The first green packaging solutions McDonald’s Canada plans to test include fully re-pulpable medium-size cups for cold beverages which the company says are a first for a Canadian quick-service restaurant. The cups feature an aqueous coating that is acceptable in recycling streams. New fiber lids will be tested on all three cold cup sizes. The lids are made from 100 percent Forest Stewardship Council (FSC) certified wood fiber and are recyclable with the added benefit that customers can sip from the cups directly thus reducing use of straws.

The test extends to utensils – Green Concept Restaurants will offer customers wooden cutlery and stir sticks, and paper straws, according to McDonald’s Canada.

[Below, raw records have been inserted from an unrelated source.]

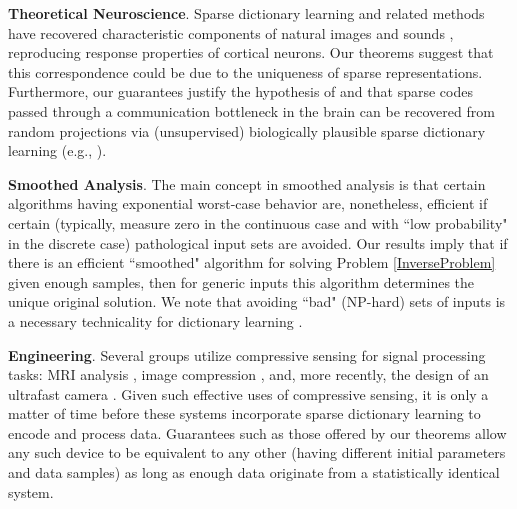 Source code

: \documentclass[9pt,twocolumn]{pnas-new}
\begin{document}
\textbf{Theoretical Neuroscience}.
Sparse dictionary learning and related methods have recovered characteristic components of natural images \cite{Olshausen96, hurri1996image, bell1997independent, van1998independent} and sounds \cite{bellsejnowski1996, smithlewicki2006, Carlson12}, reproducing response properties of cortical neurons. Our theorems suggest that this correspondence could be due to the uniqueness of sparse representations. Furthermore, our guarantees justify the hypothesis of \cite{Coulter10} and \cite{Isely10} that sparse codes passed through a communication bottleneck in the brain can be recovered from random projections via (unsupervised) biologically plausible sparse dictionary learning (e.g., \cite{rozell2007neurally, hu2014hebbian}).   

\textbf{Smoothed Analysis}.
The main concept in smoothed analysis \cite{Spielman04} is that certain algorithms having exponential worst-case behavior are, nonetheless, efficient if certain (typically, measure zero in the continuous case and with ``low probability" in the discrete case) pathological input sets are avoided. Our results imply that if there is an efficient ``smoothed" algorithm for solving Problem \ref{InverseProblem} given enough samples, then for generic inputs this algorithm determines the unique original solution. We note that avoiding ``bad" (NP-hard) sets of inputs is a necessary technicality for dictionary learning \cite{Razaviyayn15, Tillmann15}.

\textbf{Engineering}.
Several groups utilize compressive sensing for signal processing tasks: MRI analysis \cite{lustig2008compressed},  image compression \cite{Duarte08}, and, more recently, the design of an ultrafast camera \cite{Gao14}. Given such effective uses of compressive sensing, it is only a matter of time before these systems incorporate sparse dictionary learning to encode and process data. Guarantees such as those offered by our theorems allow any such device to be equivalent to any other (having different initial parameters and data samples) as long as enough data originate from a statistically identical system.



\showacknow %
\end{document}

“We are proud of the progress our Canadian organization is making towards our global packaging sustainability goals – it matters to our guests and we will continue taking our environmental responsibility seriously,” said John Betts, president and CEO at McDonald’s Canada. “Our Green Concept Restaurants are an exciting new innovation as part of our on-going sustainable journey. They are an example of how we’re able to use our scale for good and keep raising the bar on what it means to be a responsible company committed to people and the planet.”

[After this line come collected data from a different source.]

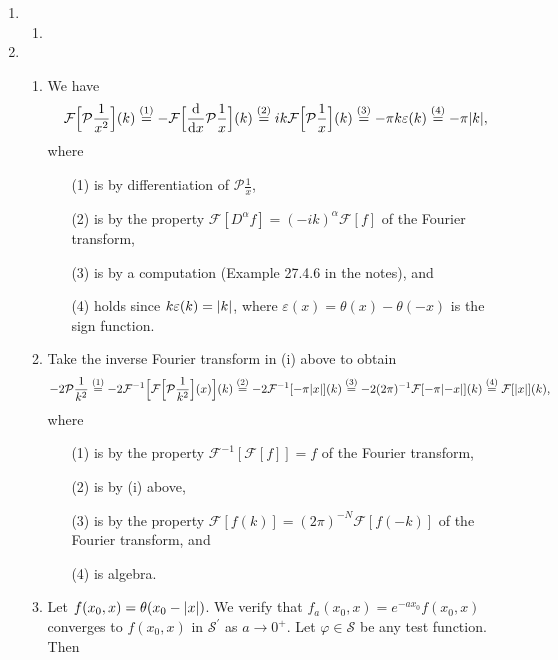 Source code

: \documentclass[11pt]{article}
\newcommand{\eq}[1]{\overset{(#1)}{=}}
\begin{document}
\begin{enumerate}
    \item\begin{enumerate}[label=(\roman*)]
        Let $L = D^2+2\gamma D+ \omega^2I$ for $\gamma\geq 0$ denote the differential operator for an oscillator.
        \item 
    \end{enumerate}

    \hrulefill

    \item\begin{enumerate}[label=(\roman*)]
        \item We have
        \[\mathcal F\Big[\mathcal P\frac{1}{x^2}\Big](k) \eq{1} - \mathcal F\Big[\dv{x}\mathcal P\frac{1}{x}\Big](k) \eq{2} ik\mathcal F\Big[\mathcal P \frac{1}{x}\Big](k) \eq{3} -\pi k\varepsilon(k) \eq{4} -\pi\abs{k},\] where \begin{enumerate}
            \item[(1)] is by differentiation of $\mathcal P\frac{1}{x}$, 
            \item[(2)] is by the property $\mathcal F[D^\alpha f] = (-ik)^\alpha\mathcal F[f]$ of the Fourier transform,
            \item[(3)] is by a computation (Example 27.4.6 in the notes), and
            \item[(4)] holds since $k\varepsilon(k) = \abs{k}$, where $\varepsilon(x) = \theta(x)-\theta(-x)$ is the sign function.
        \end{enumerate}
        \item Take the inverse Fourier transform in (i) above to obtain
        \[-2\mathcal P \frac{1}{k^2} \eq{1} -2\mathcal F^{-1}\Big[\mathcal F\Big[\mathcal P\frac{1}{k^2}\Big](x)\Big](k) \eq{2} -2\mathcal F^{-1}[-\pi\abs{x}](k) \eq{3} -2(2\pi)^{-1}\mathcal F[-\pi\abs{-x}](k) \eq{4} \mathcal{F}[\abs{x}](k),\] where \begin{enumerate}
            \item[(1)] is by the property $\mathcal F^{-1}[\mathcal F[f]] = f$ of the Fourier transform,
            \item[(2)] is by (i) above,
            \item[(3)] is by the property $\mathcal F[f(k)] = (2\pi)^{-N}\mathcal F[f(-k)]$ of the Fourier transform, and
            \item[(4)] is algebra.
        \end{enumerate}
        \item Let $f(x_0,x) = \theta(x_0-\abs{x})$. We verify that $f_a(x_0,x) = e^{-ax_0}f(x_0,x)$ converges to $f(x_0,x)$ in $\mathcal S^\prime$ as $a\to 0^+$. Let $\varphi\in \mathcal S$ be any test function. Then 

\end{enumerate}
\end{enumerate}
\end{document}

The Green Concept Restaurants continue McDonald’s push to adopt environmentally friendly sourcing practices. McDonald’s Canada expects the green packaging solutions, along with other changes, will remove more than 1,500 tons of packaging materials from the McDonald’s Canada system. For example, McDonald’s Canada restaurants transitioned from a McWrap carton to a wrap, which the company expects will eliminate more than 400 tons of packaging. Also, gravy bowls and breakfast platters are no longer served in foam, which removed more than 130 tons of the material from the system, according to McDonald’s Canada.

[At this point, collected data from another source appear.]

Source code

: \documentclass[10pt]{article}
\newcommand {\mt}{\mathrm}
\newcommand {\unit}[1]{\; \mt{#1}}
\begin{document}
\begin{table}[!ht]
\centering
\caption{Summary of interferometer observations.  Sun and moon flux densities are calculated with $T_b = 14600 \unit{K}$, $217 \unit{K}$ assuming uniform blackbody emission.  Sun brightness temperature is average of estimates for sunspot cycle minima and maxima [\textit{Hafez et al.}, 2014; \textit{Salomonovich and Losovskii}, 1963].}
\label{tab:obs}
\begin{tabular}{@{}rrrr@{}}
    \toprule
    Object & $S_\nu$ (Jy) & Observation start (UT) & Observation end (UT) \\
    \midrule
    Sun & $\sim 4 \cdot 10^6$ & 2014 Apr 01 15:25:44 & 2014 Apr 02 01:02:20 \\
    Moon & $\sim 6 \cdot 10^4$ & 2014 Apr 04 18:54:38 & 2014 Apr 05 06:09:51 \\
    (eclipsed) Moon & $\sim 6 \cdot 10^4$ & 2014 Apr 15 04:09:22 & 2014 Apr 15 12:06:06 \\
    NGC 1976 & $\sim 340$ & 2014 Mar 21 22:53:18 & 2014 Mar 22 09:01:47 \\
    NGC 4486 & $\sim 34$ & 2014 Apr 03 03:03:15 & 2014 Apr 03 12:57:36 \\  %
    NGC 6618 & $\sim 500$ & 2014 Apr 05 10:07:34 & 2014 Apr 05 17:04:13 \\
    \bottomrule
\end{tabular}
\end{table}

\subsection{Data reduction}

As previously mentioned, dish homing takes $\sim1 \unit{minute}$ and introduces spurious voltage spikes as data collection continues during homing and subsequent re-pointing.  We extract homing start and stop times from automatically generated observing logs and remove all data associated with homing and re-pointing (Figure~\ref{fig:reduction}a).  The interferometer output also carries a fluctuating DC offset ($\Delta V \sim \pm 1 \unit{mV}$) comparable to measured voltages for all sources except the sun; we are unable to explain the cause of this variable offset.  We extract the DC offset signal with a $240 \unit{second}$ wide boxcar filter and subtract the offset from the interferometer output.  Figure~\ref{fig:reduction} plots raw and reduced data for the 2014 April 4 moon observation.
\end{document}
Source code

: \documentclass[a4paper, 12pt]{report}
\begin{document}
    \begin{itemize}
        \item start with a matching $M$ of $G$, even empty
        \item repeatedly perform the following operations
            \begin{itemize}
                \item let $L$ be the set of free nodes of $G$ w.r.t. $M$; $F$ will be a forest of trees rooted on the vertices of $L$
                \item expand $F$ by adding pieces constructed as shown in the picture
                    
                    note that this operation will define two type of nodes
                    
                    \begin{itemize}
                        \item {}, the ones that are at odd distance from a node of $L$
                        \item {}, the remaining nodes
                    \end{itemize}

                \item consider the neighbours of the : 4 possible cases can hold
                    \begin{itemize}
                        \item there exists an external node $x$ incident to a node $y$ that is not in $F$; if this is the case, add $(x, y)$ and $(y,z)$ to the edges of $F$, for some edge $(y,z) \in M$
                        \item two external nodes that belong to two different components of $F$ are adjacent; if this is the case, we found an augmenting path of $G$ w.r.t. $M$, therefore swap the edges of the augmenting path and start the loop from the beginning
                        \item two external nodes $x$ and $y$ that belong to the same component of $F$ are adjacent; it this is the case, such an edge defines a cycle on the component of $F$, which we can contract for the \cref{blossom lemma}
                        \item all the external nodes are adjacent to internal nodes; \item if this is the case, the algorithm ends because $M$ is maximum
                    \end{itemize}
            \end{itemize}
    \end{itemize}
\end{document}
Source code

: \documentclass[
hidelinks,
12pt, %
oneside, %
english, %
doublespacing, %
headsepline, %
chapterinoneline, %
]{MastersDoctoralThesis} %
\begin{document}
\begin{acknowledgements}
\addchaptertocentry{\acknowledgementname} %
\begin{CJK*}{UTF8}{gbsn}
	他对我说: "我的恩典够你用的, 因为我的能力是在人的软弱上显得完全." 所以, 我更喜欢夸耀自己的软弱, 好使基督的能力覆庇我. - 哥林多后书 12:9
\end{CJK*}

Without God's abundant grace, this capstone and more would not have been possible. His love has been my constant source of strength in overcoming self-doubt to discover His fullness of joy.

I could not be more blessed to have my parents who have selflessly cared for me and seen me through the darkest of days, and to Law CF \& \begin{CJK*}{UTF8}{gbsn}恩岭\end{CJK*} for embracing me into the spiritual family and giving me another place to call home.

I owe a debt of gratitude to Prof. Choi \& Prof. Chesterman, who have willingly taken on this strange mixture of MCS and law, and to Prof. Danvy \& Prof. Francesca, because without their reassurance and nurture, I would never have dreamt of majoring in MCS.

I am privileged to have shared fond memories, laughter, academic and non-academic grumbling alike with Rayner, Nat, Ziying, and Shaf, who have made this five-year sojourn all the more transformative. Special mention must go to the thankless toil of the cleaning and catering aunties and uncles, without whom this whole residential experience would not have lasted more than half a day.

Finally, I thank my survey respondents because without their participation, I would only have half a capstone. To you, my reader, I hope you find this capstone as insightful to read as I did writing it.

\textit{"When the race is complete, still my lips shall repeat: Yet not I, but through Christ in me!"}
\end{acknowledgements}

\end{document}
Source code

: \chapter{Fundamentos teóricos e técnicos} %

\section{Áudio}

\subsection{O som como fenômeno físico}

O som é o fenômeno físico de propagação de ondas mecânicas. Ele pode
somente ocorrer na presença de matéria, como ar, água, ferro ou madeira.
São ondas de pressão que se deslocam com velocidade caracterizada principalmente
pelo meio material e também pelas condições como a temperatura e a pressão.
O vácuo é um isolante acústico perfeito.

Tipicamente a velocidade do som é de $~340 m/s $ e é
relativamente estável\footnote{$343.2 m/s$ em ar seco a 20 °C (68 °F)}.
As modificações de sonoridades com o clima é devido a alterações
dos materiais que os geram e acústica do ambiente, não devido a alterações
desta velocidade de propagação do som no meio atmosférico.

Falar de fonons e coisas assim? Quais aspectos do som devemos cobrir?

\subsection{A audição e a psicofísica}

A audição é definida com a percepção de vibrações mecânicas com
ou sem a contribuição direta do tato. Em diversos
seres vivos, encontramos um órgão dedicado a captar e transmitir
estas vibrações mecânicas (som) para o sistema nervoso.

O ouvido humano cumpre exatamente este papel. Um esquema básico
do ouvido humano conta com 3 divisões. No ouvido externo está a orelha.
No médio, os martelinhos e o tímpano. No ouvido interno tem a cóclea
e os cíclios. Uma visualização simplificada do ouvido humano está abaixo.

“As a leader in the quick-service industry, I’m proud that we’re taking bold moves to drive forward on the important topic of packaging and our environment,” said Rob Dick, supply chain officer at McDonald’s Canada. “We know that when we innovate in our supply chain, we can move the market, as we’ve done with beef from certified sustainable sources, chicken raised without antibiotics important to human health and cage-free eggs.”

Globally, McDonald’s Corp. has committed to a goal of sourcing 100 percent of packaging from renewable, recycled or certified sources by 2025. In addition, McDonald’s also set 2025 to reach its goal to recycle guest packaging in 100 percent of McDonald’s restaurants.